### Exercise
One range is to be output from the listing below, exactly as written: the line with "TODO: Introduce jasmine" to the line with "vowels and should be recognized.", both kept.

________________

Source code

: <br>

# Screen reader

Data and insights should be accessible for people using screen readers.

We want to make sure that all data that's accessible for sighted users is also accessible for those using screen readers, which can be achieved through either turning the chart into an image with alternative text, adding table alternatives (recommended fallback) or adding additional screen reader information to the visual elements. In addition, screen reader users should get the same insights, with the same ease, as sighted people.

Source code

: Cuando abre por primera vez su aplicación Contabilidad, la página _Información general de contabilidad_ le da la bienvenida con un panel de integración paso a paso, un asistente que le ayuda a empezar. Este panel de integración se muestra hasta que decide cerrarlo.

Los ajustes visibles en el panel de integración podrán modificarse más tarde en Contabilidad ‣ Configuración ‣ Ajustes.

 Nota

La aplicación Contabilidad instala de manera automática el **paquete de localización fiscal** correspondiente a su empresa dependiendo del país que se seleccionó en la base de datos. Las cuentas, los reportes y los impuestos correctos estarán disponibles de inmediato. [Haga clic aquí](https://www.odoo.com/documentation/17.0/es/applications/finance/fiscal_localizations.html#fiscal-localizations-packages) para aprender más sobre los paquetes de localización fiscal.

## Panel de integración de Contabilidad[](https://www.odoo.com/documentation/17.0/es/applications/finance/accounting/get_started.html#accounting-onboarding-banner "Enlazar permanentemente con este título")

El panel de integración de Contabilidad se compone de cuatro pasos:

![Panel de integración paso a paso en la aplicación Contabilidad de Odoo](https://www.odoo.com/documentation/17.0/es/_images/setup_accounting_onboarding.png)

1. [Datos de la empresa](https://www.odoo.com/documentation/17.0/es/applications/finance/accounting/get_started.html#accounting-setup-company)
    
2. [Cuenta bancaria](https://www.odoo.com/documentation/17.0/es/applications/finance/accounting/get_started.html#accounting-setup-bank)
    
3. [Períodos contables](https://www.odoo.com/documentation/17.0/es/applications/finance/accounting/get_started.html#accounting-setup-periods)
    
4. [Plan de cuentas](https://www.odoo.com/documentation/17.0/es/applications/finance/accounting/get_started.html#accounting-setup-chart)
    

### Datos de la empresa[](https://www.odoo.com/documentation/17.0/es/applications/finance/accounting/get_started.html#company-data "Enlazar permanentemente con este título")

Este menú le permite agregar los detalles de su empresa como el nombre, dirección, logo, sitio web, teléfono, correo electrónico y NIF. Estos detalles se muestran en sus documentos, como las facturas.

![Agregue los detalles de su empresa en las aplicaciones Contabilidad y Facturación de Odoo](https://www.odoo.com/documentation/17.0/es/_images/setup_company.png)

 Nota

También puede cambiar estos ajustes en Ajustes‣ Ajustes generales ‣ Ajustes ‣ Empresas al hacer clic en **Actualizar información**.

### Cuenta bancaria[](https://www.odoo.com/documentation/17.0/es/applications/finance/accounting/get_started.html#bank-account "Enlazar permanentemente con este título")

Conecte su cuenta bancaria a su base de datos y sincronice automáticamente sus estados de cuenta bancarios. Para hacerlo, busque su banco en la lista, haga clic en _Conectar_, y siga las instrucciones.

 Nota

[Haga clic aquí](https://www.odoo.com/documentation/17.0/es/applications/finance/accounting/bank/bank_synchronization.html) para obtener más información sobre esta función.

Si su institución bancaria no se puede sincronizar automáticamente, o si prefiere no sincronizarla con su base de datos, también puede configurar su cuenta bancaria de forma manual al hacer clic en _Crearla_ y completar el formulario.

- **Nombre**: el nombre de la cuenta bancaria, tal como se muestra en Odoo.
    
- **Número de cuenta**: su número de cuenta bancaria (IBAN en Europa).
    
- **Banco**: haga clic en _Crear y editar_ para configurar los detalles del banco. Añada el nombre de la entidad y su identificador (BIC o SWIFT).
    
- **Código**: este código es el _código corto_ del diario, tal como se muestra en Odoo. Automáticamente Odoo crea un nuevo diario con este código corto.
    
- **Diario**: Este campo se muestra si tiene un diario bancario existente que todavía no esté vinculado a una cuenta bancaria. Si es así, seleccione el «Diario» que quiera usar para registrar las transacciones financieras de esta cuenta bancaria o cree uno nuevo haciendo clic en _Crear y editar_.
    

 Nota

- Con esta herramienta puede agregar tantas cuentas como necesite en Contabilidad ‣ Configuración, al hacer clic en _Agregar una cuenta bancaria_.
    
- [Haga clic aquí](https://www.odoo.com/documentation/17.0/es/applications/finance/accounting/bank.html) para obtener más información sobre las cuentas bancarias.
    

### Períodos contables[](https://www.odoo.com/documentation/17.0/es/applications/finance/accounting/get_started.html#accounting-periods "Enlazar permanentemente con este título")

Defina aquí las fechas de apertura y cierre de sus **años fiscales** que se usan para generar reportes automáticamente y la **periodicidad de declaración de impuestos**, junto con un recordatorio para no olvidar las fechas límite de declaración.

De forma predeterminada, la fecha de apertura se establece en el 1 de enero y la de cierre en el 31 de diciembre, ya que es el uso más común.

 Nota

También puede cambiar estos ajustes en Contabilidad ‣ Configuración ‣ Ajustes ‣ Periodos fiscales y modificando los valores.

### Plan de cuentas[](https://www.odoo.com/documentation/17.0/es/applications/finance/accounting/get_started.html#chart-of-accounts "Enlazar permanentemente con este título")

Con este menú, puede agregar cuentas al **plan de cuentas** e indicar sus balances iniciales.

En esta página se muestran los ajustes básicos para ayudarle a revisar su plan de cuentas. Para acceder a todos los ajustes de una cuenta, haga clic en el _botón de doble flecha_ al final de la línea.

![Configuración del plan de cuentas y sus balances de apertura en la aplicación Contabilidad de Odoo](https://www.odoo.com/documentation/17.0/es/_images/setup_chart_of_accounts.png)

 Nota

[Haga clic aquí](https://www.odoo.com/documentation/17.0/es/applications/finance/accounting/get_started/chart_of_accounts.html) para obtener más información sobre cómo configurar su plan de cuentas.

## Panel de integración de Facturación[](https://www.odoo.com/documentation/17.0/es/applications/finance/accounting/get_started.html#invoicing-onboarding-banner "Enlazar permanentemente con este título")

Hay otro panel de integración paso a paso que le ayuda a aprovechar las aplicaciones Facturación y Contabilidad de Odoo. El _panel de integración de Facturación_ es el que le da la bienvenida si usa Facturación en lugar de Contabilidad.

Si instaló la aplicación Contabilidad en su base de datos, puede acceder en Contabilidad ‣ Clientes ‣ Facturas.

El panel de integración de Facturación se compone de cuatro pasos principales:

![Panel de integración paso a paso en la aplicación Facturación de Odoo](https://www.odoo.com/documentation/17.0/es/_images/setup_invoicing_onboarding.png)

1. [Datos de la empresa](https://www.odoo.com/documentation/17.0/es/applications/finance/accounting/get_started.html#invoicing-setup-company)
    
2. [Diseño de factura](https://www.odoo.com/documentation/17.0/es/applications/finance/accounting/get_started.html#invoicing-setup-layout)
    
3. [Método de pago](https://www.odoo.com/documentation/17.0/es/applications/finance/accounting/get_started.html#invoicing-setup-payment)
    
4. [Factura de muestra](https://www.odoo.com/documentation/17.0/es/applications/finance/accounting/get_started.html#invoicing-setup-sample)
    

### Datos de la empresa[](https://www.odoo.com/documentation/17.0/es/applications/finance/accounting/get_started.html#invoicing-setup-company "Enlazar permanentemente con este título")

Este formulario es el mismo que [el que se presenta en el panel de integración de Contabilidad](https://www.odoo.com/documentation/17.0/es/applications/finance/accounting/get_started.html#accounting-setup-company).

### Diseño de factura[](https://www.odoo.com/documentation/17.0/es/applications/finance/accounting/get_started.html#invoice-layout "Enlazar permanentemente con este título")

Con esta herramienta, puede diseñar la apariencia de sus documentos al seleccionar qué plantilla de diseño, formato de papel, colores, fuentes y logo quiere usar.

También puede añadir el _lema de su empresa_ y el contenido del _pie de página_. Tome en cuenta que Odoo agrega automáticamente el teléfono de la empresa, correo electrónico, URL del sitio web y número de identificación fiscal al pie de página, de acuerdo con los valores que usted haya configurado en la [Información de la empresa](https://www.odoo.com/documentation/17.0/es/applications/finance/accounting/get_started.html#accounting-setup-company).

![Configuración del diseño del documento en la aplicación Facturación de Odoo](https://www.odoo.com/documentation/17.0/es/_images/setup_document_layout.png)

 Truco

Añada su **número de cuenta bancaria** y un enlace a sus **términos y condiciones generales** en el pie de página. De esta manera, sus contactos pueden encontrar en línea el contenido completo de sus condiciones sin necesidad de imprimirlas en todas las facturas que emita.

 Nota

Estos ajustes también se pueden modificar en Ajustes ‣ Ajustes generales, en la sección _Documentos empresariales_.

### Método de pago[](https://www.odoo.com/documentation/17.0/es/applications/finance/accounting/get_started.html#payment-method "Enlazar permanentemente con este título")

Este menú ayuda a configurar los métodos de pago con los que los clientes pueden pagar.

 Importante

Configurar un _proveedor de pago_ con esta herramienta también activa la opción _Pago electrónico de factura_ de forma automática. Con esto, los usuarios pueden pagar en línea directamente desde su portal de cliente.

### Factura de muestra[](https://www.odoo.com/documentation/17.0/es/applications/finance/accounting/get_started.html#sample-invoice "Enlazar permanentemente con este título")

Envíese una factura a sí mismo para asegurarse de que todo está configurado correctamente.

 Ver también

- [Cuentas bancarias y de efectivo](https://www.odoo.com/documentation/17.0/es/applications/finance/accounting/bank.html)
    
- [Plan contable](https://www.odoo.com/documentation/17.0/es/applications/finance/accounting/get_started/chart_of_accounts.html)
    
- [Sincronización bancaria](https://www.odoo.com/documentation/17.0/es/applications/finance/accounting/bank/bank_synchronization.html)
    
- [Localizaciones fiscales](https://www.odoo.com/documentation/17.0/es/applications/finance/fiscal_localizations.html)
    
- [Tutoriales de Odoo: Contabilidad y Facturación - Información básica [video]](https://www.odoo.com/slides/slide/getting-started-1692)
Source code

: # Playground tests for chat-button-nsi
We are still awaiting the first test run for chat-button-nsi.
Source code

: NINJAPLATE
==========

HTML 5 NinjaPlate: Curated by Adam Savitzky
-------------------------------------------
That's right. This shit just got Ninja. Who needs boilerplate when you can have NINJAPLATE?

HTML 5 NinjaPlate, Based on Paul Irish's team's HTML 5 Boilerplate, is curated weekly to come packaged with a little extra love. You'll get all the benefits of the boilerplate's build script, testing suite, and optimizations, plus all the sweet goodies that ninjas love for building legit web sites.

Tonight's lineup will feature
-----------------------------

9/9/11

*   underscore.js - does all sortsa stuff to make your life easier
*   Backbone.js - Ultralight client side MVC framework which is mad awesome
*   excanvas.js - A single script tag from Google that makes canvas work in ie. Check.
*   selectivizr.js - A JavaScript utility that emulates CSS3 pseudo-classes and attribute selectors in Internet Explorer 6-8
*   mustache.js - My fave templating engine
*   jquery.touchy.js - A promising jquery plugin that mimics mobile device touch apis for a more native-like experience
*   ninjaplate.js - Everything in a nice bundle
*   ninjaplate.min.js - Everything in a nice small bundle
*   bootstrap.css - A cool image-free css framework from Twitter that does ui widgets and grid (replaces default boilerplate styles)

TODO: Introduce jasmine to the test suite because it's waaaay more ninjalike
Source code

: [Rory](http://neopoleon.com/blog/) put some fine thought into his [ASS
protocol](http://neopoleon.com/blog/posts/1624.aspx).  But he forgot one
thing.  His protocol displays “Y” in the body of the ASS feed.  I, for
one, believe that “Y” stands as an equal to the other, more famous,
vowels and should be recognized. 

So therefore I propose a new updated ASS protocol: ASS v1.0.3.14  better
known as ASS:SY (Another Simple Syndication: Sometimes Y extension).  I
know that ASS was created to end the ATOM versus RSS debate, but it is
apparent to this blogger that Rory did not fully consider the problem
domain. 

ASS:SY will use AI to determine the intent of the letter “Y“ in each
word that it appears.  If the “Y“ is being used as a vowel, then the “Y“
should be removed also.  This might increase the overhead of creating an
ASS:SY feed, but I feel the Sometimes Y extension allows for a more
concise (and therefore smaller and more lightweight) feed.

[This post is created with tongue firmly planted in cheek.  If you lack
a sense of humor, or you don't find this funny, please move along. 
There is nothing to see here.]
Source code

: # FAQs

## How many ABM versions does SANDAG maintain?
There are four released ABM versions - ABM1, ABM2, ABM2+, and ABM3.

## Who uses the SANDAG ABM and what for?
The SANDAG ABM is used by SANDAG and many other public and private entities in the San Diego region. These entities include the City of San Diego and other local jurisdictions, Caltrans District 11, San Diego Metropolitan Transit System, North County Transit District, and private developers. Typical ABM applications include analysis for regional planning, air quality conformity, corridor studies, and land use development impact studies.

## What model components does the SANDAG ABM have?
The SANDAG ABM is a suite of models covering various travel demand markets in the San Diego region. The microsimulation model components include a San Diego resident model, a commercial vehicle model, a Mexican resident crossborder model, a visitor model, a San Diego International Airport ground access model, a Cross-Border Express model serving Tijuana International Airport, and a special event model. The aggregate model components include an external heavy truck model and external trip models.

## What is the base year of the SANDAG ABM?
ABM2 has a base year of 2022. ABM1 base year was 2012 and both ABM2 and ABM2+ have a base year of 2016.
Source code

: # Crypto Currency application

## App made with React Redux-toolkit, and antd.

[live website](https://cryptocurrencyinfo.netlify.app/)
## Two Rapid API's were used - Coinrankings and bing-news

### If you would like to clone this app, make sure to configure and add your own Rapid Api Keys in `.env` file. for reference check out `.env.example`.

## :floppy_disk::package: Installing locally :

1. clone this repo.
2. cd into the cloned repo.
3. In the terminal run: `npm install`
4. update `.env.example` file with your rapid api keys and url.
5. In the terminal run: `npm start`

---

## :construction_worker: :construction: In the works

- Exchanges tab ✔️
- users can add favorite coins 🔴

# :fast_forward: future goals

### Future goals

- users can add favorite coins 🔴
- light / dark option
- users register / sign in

________________

### Your response
TODO: Introduce jasmine to the test suite because it's waaaay more ninjalike
Source code

: [Rory](http://neopoleon.com/blog/) put some fine thought into his [ASS
protocol](http://neopoleon.com/blog/posts/1624.aspx).  But he forgot one
thing.  His protocol displays “Y” in the body of the ASS feed.  I, for
one, believe that “Y” stands as an equal to the other, more famous,
vowels and should be recognized. 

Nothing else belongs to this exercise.